Stripe and Advent International submitted a joint $53 billion acquisition proposal for PayPal Holdings on Tuesday, backed by $50 billion in committed financing and structured as an equal-stake partnership. The bid represents a 28% premium to PayPal's recent trading levels and sent the stock up roughly 16% in immediate response. The proposal avoids a breakup scenario — both acquirers would hold PayPal intact under shared ownership.
The financing package is the second-largest committed facility announced for a technology acquisition in the past five years, trailing only Broadcom's $69 billion commitment for the VMware transaction. Stripe, last valued at $70 billion in private markets during its 2023 funding round, is positioning the PayPal combination as a vertical integration play — acquiring not just merchant volume but also consumer checkout flow and cross-border settlement infrastructure. Advent brings $96 billion in technology-sector assets under management and has closed seven fintech transactions since 2021, including the $7.2 billion take-private of Worldpay's merchant services division in 2019. The equal-stake structure suggests Stripe negotiated control provisions while Advent committed the majority of the equity check.

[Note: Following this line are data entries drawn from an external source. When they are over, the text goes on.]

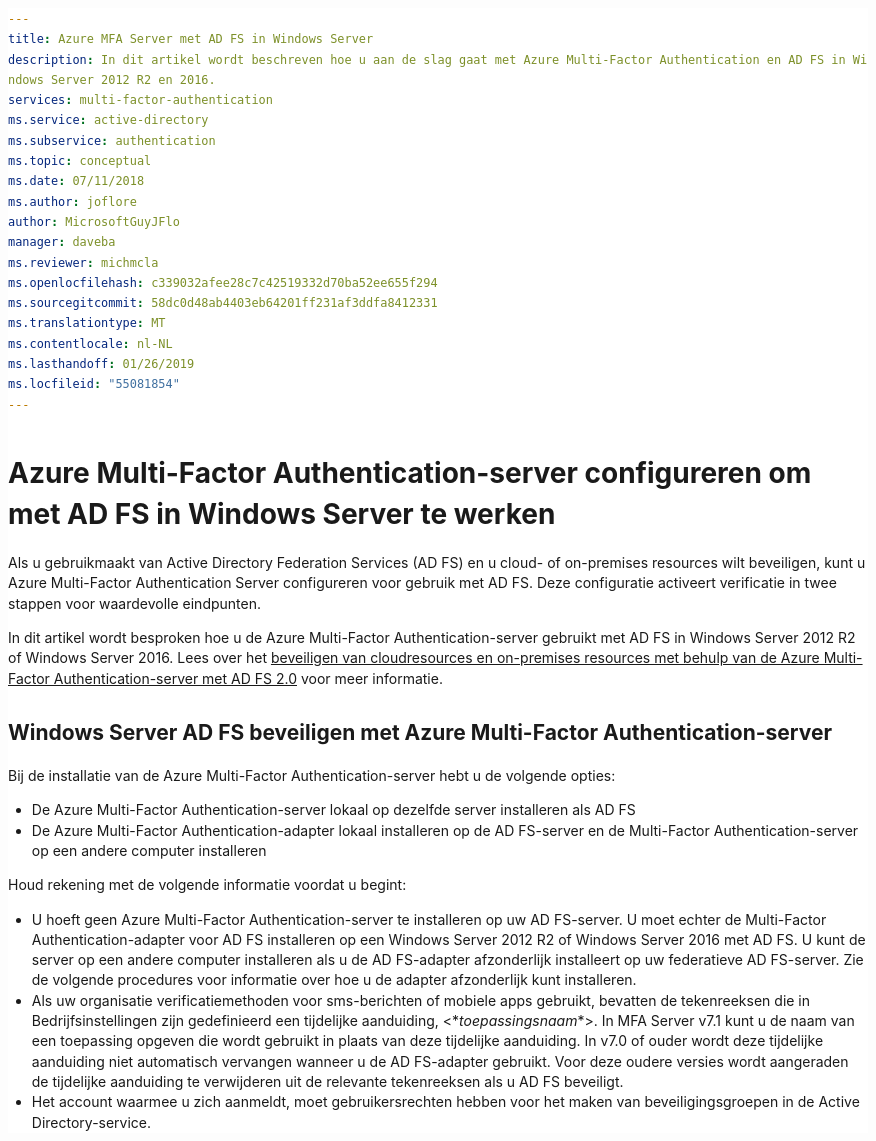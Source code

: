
 ```yaml
---
title: Azure MFA Server met AD FS in Windows Server
description: In dit artikel wordt beschreven hoe u aan de slag gaat met Azure Multi-Factor Authentication en AD FS in Windows Server 2012 R2 en 2016.
services: multi-factor-authentication
ms.service: active-directory
ms.subservice: authentication
ms.topic: conceptual
ms.date: 07/11/2018
ms.author: joflore
author: MicrosoftGuyJFlo
manager: daveba
ms.reviewer: michmcla
ms.openlocfilehash: c339032afee28c7c42519332d70ba52ee655f294
ms.sourcegitcommit: 58dc0d48ab4403eb64201ff231af3ddfa8412331
ms.translationtype: MT
ms.contentlocale: nl-NL
ms.lasthandoff: 01/26/2019
ms.locfileid: "55081854"
---
```

# <a name="configure-azure-multi-factor-authentication-server-to-work-with-ad-fs-in-windows-server"></a>Azure Multi-Factor Authentication-server configureren om met AD FS in Windows Server te werken

Als u gebruikmaakt van Active Directory Federation Services (AD FS) en u cloud- of on-premises resources wilt beveiligen, kunt u Azure Multi-Factor Authentication Server configureren voor gebruik met AD FS. Deze configuratie activeert verificatie in twee stappen voor waardevolle eindpunten.

In dit artikel wordt besproken hoe u de Azure Multi-Factor Authentication-server gebruikt met AD FS in Windows Server 2012 R2 of Windows Server 2016. Lees over het [beveiligen van cloudresources en on-premises resources met behulp van de Azure Multi-Factor Authentication-server met AD FS 2.0](howto-mfaserver-adfs-2.md) voor meer informatie.

## <a name="secure-windows-server-ad-fs-with-azure-multi-factor-authentication-server"></a>Windows Server AD FS beveiligen met Azure Multi-Factor Authentication-server

Bij de installatie van de Azure Multi-Factor Authentication-server hebt u de volgende opties:

* De Azure Multi-Factor Authentication-server lokaal op dezelfde server installeren als AD FS
* De Azure Multi-Factor Authentication-adapter lokaal installeren op de AD FS-server en de Multi-Factor Authentication-server op een andere computer installeren

Houd rekening met de volgende informatie voordat u begint:

* U hoeft geen Azure Multi-Factor Authentication-server te installeren op uw AD FS-server. U moet echter de Multi-Factor Authentication-adapter voor AD FS installeren op een Windows Server 2012 R2 of Windows Server 2016 met AD FS. U kunt de server op een andere computer installeren als u de AD FS-adapter afzonderlijk installeert op uw federatieve AD FS-server. Zie de volgende procedures voor informatie over hoe u de adapter afzonderlijk kunt installeren.
* Als uw organisatie verificatiemethoden voor sms-berichten of mobiele apps gebruikt, bevatten de tekenreeksen die in Bedrijfsinstellingen zijn gedefinieerd een tijdelijke aanduiding, <$*toepassingsnaam*$>. In MFA Server v7.1 kunt u de naam van een toepassing opgeven die wordt gebruikt in plaats van deze tijdelijke aanduiding. In v7.0 of ouder wordt deze tijdelijke aanduiding niet automatisch vervangen wanneer u de AD FS-adapter gebruikt. Voor deze oudere versies wordt aangeraden de tijdelijke aanduiding te verwijderen uit de relevante tekenreeksen als u AD FS beveiligt.
* Het account waarmee u zich aanmeldt, moet gebruikersrechten hebben voor het maken van beveiligingsgroepen in de Active Directory-service.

The bid arrives as PayPal trades near its lowest enterprise-value-to-sales multiple in a decade — roughly 2.1x trailing revenue — following three consecutive quarters of decelerating active account growth and rising competitive pressure from Adyen, Block, and embedded-finance platforms. PayPal processed $1.53 trillion in total payment volume during 2025, but take rates have compressed 18 basis points year-over-year as enterprise clients demand lower fees. Stripe's proposal would consolidate the two largest independent payment processors outside traditional card networks, creating a combined platform handling an estimated $2.8 trillion in annual volume. The combination would also absorb PayPal's 435 million active accounts into Stripe's developer-first infrastructure, potentially accelerating monetization of consumer-to-consumer flows that PayPal has struggled to convert into margin.
Allocators should watch three dependencies. First, antitrust clearance in the U.S. and EU — the combined entity would control roughly 34% of U.S. e-commerce payment volume, likely triggering Hart-Scott-Rodino extended review and EC Phase II proceedings. Expect a 9-to-14-month regulatory timeline. Second, PayPal's board response within the customary 30-to-45-day evaluation window; the company has resisted sale processes twice in the past four years, and CEO Alex Chriss, in seat since September 2023, has publicly committed to an independent turnaround plan. Third, debt syndication for the $50 billion facility — arrangers will price the package against Stripe's private credit profile and Advent's fund covenants, and any material spread widening could force equity mix adjustment. Prediction markets are currently pricing deal completion odds above 60%, which implies the street expects either board engagement or a counterbidder within six weeks.
The financing commitment alone is the signal. Stripe does not move this size capital without modeled line-of-sight to margin arbitrage, and Advent does not underwrite equal-stake control without negotiated governance that protects liquidity preference. PayPal's board now decides whether $53 billion in hand exceeds the present value of the turnaround Chriss has been executing for eighteen months.